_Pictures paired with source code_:
┌──
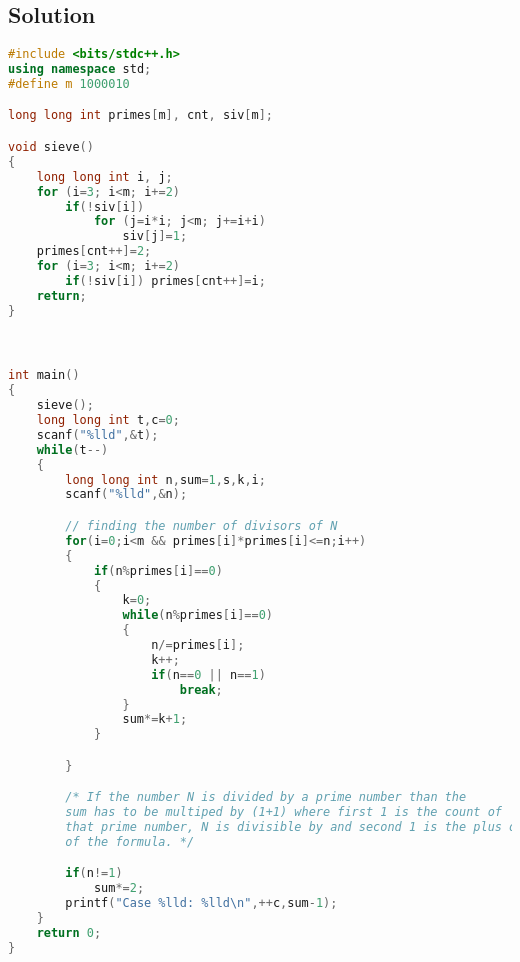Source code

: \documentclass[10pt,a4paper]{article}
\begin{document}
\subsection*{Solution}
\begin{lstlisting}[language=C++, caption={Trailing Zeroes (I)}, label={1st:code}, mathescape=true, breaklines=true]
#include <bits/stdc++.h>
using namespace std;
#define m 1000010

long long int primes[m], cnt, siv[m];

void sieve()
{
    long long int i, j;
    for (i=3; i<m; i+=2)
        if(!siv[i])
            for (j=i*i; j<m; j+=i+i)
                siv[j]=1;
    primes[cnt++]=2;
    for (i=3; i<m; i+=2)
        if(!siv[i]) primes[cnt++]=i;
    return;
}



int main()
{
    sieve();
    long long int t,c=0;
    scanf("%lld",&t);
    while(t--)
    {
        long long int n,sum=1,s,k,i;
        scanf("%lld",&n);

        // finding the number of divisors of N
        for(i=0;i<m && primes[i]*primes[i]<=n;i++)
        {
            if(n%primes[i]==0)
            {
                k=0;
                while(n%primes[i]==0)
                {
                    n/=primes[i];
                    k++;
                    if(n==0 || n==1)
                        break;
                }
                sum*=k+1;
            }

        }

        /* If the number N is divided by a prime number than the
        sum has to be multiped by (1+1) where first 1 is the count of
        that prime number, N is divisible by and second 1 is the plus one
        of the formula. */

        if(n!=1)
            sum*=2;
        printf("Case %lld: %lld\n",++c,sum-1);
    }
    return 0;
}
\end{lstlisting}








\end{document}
└──
Leaving out the pictures, repeat the data above exactly.

_RESPONSE TO THE EXERCISE_:
Source code

: \documentclass[10pt,a4paper]{article}
\begin{document}
\subsection*{Solution}
\begin{lstlisting}[language=C++, caption={Trailing Zeroes (I)}, label={1st:code}, mathescape=true, breaklines=true]
#include <bits/stdc++.h>
using namespace std;
#define m 1000010

long long int primes[m], cnt, siv[m];

void sieve()
{
    long long int i, j;
    for (i=3; i<m; i+=2)
        if(!siv[i])
            for (j=i*i; j<m; j+=i+i)
                siv[j]=1;
    primes[cnt++]=2;
    for (i=3; i<m; i+=2)
        if(!siv[i]) primes[cnt++]=i;
    return;
}



int main()
{
    sieve();
    long long int t,c=0;
    scanf("%lld",&t);
    while(t--)
    {
        long long int n,sum=1,s,k,i;
        scanf("%lld",&n);

        // finding the number of divisors of N
        for(i=0;i<m && primes[i]*primes[i]<=n;i++)
        {
            if(n%primes[i]==0)
            {
                k=0;
                while(n%primes[i]==0)
                {
                    n/=primes[i];
                    k++;
                    if(n==0 || n==1)
                        break;
                }
                sum*=k+1;
            }

        }

        /* If the number N is divided by a prime number than the
        sum has to be multiped by (1+1) where first 1 is the count of
        that prime number, N is divisible by and second 1 is the plus one
        of the formula. */

        if(n!=1)
            sum*=2;
        printf("Case %lld: %lld\n",++c,sum-1);
    }
    return 0;
}
\end{lstlisting}








\end{document}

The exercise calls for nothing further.